A COMMON AND COSTLY MISTAKE

A Common and Costly Mistake: Choosing the Wrong Business Activities

One of the most expensive mistakes we regularly encounter is not related to company ownership, banking or visas. It starts much earlier, during the company formation process itself.

Many entrepreneurs assume that once a licence has been issued, they are fully authorised to conduct their business activities.

Unfortunately, this is not always the case.

We have seen numerous examples of business owners who established companies through providers focused solely on completing the incorporation process. The company was formed, the licence was issued, and everything appeared to be in order.

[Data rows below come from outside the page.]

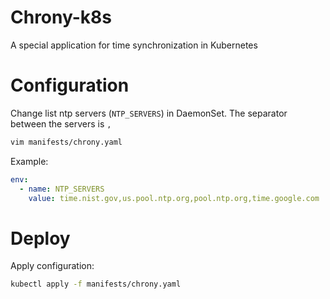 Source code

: # Chrony-k8s

A special application for time synchronization in Kubernetes

# Configuration

Change list ntp servers (`NTP_SERVERS`) in DaemonSet. The separator between the servers is `,`
```bash
vim manifests/chrony.yaml
```

Example:
```yaml
env:
  - name: NTP_SERVERS
    value: time.nist.gov,us.pool.ntp.org,pool.ntp.org,time.google.com
```

# Deploy

Apply configuration:
```bash
kubectl apply -f manifests/chrony.yaml
```
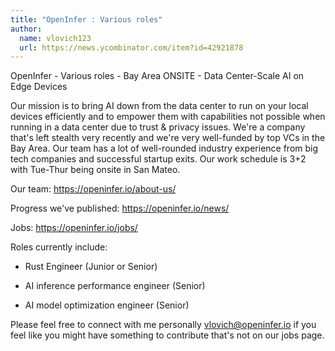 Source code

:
 ```yaml
---
title: "OpenInfer : Various roles"
author:
  name: vlovich123
  url: https://news.ycombinator.com/item?id=42921878
---
```

OpenInfer - Various roles - Bay Area ONSITE - Data Center-Scale AI on Edge Devices

Our mission is to bring AI down from the data center to run on your local devices efficiently and to empower them with capabilities not possible when running in a data center due to trust &amp; privacy issues. We&#x27;re a company that&#x27;s left stealth very recently and we&#x27;re very well-funded by top VCs in the Bay Area. Our team has a lot of well-rounded industry experience from big tech companies and successful startup exits. Our work schedule is 3+2 with Tue-Thur being onsite in San Mateo.

Our team: <a href="https:&#x2F;&#x2F;openinfer.io&#x2F;about-us&#x2F;" rel="nofollow">https:&#x2F;&#x2F;openinfer.io&#x2F;about-us&#x2F;</a>

Progress we&#x27;ve published: <a href="https:&#x2F;&#x2F;openinfer.io&#x2F;news&#x2F;" rel="nofollow">https:&#x2F;&#x2F;openinfer.io&#x2F;news&#x2F;</a>

Jobs: <a href="https:&#x2F;&#x2F;openinfer.io&#x2F;jobs&#x2F;" rel="nofollow">https:&#x2F;&#x2F;openinfer.io&#x2F;jobs&#x2F;</a>

Roles currently include:

* Rust Engineer (Junior or Senior)

* AI inference performance engineer (Senior)

* AI model optimization engineer (Senior)

Please feel free to connect with me personally vlovich@openinfer.io if you feel
like you might have something to contribute that&#x27;s not on our jobs page.
<JobApplication />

Only later did they discover that the selected business activities did not properly reflect the services they intended to offer.

The consequences can be significant.

In some cases, businesses are unable to issue invoices for the services they are actually providing. In others, commercial activities fall outside the scope of the licensed activities, creating operational, contractual and compliance challenges.

At that stage, the entrepreneur often faces a difficult choice:

  • Amend the existing licence and structure, where possible;

  • Establish an entirely new company with the correct activities;

  • Transfer operations to a new entity; or

  • Close the existing company and start again.

What initially appeared to be a low-cost solution can quickly become one of the most expensive decisions made during the start-up phase.

The cost is not limited to additional government fees. It may also include restructuring expenses, licence amendments, closure costs, lost time, delayed business opportunities and professional advisory fees that could have been avoided from the beginning.

In many cases, correcting an avoidable formation mistake can cost two or three times more than getting the structure right in the first place.

This is why company formation should never be approached as a simple administrative exercise. The objective is not merely to obtain a licence. The objective is to ensure that the business is properly structured to support both current operations and future growth.

The right questions asked at the beginning can prevent expensive corrections later.